A good relationship is as much about differences as it is about similarities, but everyone has a bottom line. It may help you to sit down and write a list of which qualities and characteristics you absolutely must have in a partner. No one person can meet all your needs — that's why good friendships can be crucial to the survival of a romantic relationship. If you think hard and add in a bit of creativity, you might be surprised about what you feel are key components in a relationship. You also mention that he is less intelligent than you are; it may be helpful to think about how you define intelligence and whether or not this definition is reflective of what you’re looking for in a partner. For example, do you define intelligence as formal academic achievement? Life experience? Knowledge about specific topics? Interest in national and global affairs? Critical thinking skills? Common sense? What types of knowledge does he have that you're less familiar with? Once you have a list, you can start thinking about how your boyfriend fits into the picture.
It can also be helpful to remember that you've just begun a new phase in your life! Starting grad school or any other major endeavor can create a huge stress on a relationship, as each person's needs, focuses, and experiences change and grow in new directions. For instance, if you and your boyfriend are dating long distance, this can put an added strain on your relationship. In addition, your boyfriend may feel left out of your new adventure, and intelligent or not, may have trouble expressing his feelings about your move to grad school.
After you've spent some time reflecting, one approach could be to talk to your boyfriend honestly, gently, and respectfully about what's on your mind and what you need and want. Rather than telling your boyfriend you're frustrated that he's not the sharpest knife in the kitchen, you could begin by expressing your concern that he doesn't seem interested in similar topics, such as school and politics. Who knows, maybe by talking you will find out he is frustrated that you don't understand an interest that is valuable to him.
In the end, the best test of whether you two are compatible might not be your I.Q.s but how successfully you communicate and support each other through the changes and bumps in the road of your lives and relationship.

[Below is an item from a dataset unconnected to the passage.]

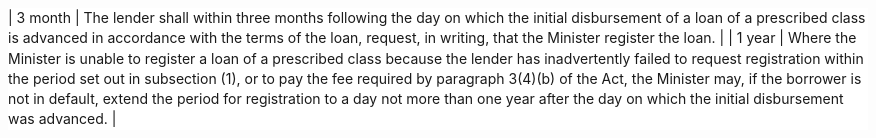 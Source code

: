 | 3 month    | The lender shall within three months following the day on which the initial disbursement of a loan of a prescribed class is advanced in accordance with the terms of the loan, request, in writing, that the Minister register the loan.                                                                                                                                                                                                                                                                                                                                                                                                                                                                                                                                                                                                                                                                                                                                                                                                                                                                                                                                                                                                                                                                                                                                                                                                                                                                                                                                                                                                                                                                                                                                                                                                                                                                                                                                                                                                                                                                                                                                                                                                                                                                                                                                                                                                                                                                                                                                                                                                                                                  |
| 1 year     | Where the Minister is unable to register a loan of a prescribed class because the lender has inadvertently failed to request registration within the period set out in subsection (1), or to pay the fee required by paragraph 3(4)(b) of the Act, the Minister may, if the borrower is not in default, extend the period for registration to a day not more than one year after the day on which the initial disbursement was advanced.                                                                                                                                                                                                                                                                                                                                                                                                                                                                                                                                                                                                                                                                                                                                                                                                                                                                                                                                                                                                                                                                                                                                                                                                                                                                                                                                                                                                                                                                                                                                                                                                                                                                                                                                                                                                                                                                                                                                                                                                                                                                                                                                                                                                                                                  |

Whether you decide to stick with your boyfriend or move on, you may need to be prepared to do some serious thinking and consideration — either on your own, with your close friends, or with your boyfriend. You may also find it helpful to parse it out with a mental health professional. Although good relationships are a lot of work, it’s ultimately up to you to decide what qualities you need to have and what effort you're willing to put forth in both a relationship and a partner.